======== THE RECORDS ========

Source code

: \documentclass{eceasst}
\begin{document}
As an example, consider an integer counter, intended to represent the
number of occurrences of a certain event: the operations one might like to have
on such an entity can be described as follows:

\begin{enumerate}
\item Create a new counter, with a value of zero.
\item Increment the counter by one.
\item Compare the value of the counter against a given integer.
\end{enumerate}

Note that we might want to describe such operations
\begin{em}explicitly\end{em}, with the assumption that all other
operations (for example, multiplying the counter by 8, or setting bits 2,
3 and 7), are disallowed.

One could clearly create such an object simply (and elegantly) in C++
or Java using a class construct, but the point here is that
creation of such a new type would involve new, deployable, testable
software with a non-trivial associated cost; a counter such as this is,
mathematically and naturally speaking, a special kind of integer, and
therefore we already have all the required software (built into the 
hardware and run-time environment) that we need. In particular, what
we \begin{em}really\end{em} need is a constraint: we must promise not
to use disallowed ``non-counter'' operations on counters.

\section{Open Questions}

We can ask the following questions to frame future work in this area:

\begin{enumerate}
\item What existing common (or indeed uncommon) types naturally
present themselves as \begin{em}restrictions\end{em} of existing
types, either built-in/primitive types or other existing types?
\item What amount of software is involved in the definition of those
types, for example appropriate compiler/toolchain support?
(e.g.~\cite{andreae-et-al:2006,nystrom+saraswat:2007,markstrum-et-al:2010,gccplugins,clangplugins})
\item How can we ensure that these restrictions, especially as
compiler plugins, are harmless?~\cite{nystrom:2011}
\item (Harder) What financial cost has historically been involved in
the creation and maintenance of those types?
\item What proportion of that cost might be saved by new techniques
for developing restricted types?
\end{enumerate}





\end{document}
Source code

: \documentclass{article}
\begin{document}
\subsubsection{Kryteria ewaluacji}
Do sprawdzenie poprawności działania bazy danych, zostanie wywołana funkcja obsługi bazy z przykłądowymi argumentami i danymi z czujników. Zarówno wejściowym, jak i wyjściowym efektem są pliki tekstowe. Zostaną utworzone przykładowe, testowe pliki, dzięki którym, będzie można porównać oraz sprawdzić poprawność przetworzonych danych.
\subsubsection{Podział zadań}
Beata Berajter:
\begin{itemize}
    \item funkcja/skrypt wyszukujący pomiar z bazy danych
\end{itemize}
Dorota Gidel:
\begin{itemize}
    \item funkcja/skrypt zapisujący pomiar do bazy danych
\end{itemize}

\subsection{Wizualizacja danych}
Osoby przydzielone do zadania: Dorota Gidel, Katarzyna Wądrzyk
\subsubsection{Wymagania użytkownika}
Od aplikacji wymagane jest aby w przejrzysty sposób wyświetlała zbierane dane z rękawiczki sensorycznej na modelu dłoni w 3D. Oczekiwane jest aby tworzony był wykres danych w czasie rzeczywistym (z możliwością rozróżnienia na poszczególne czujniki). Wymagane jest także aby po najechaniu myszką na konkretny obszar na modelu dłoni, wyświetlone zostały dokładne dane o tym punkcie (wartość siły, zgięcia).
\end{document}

========

_TASK TO COMPLETE_
Please return the records above exactly as they are written.

_RESULT OF THE TASK_
Source code

: \documentclass{eceasst}
\begin{document}
As an example, consider an integer counter, intended to represent the
number of occurrences of a certain event: the operations one might like to have
on such an entity can be described as follows:

\begin{enumerate}
\item Create a new counter, with a value of zero.
\item Increment the counter by one.
\item Compare the value of the counter against a given integer.
\end{enumerate}

Note that we might want to describe such operations
\begin{em}explicitly\end{em}, with the assumption that all other
operations (for example, multiplying the counter by 8, or setting bits 2,
3 and 7), are disallowed.

One could clearly create such an object simply (and elegantly) in C++
or Java using a class construct, but the point here is that
creation of such a new type would involve new, deployable, testable
software with a non-trivial associated cost; a counter such as this is,
mathematically and naturally speaking, a special kind of integer, and
therefore we already have all the required software (built into the 
hardware and run-time environment) that we need. In particular, what
we \begin{em}really\end{em} need is a constraint: we must promise not
to use disallowed ``non-counter'' operations on counters.

\section{Open Questions}

We can ask the following questions to frame future work in this area:

\begin{enumerate}
\item What existing common (or indeed uncommon) types naturally
present themselves as \begin{em}restrictions\end{em} of existing
types, either built-in/primitive types or other existing types?
\item What amount of software is involved in the definition of those
types, for example appropriate compiler/toolchain support?
(e.g.~\cite{andreae-et-al:2006,nystrom+saraswat:2007,markstrum-et-al:2010,gccplugins,clangplugins})
\item How can we ensure that these restrictions, especially as
compiler plugins, are harmless?~\cite{nystrom:2011}
\item (Harder) What financial cost has historically been involved in
the creation and maintenance of those types?
\item What proportion of that cost might be saved by new techniques
for developing restricted types?
\end{enumerate}





\end{document}
Source code

: \documentclass{article}
\begin{document}
\subsubsection{Kryteria ewaluacji}
Do sprawdzenie poprawności działania bazy danych, zostanie wywołana funkcja obsługi bazy z przykłądowymi argumentami i danymi z czujników. Zarówno wejściowym, jak i wyjściowym efektem są pliki tekstowe. Zostaną utworzone przykładowe, testowe pliki, dzięki którym, będzie można porównać oraz sprawdzić poprawność przetworzonych danych.
\subsubsection{Podział zadań}
Beata Berajter:
\begin{itemize}
    \item funkcja/skrypt wyszukujący pomiar z bazy danych
\end{itemize}
Dorota Gidel:
\begin{itemize}
    \item funkcja/skrypt zapisujący pomiar do bazy danych
\end{itemize}

\subsection{Wizualizacja danych}
Osoby przydzielone do zadania: Dorota Gidel, Katarzyna Wądrzyk
\subsubsection{Wymagania użytkownika}
Od aplikacji wymagane jest aby w przejrzysty sposób wyświetlała zbierane dane z rękawiczki sensorycznej na modelu dłoni w 3D. Oczekiwane jest aby tworzony był wykres danych w czasie rzeczywistym (z możliwością rozróżnienia na poszczególne czujniki). Wymagane jest także aby po najechaniu myszką na konkretny obszar na modelu dłoni, wyświetlone zostały dokładne dane o tym punkcie (wartość siły, zgięcia).
\end{document}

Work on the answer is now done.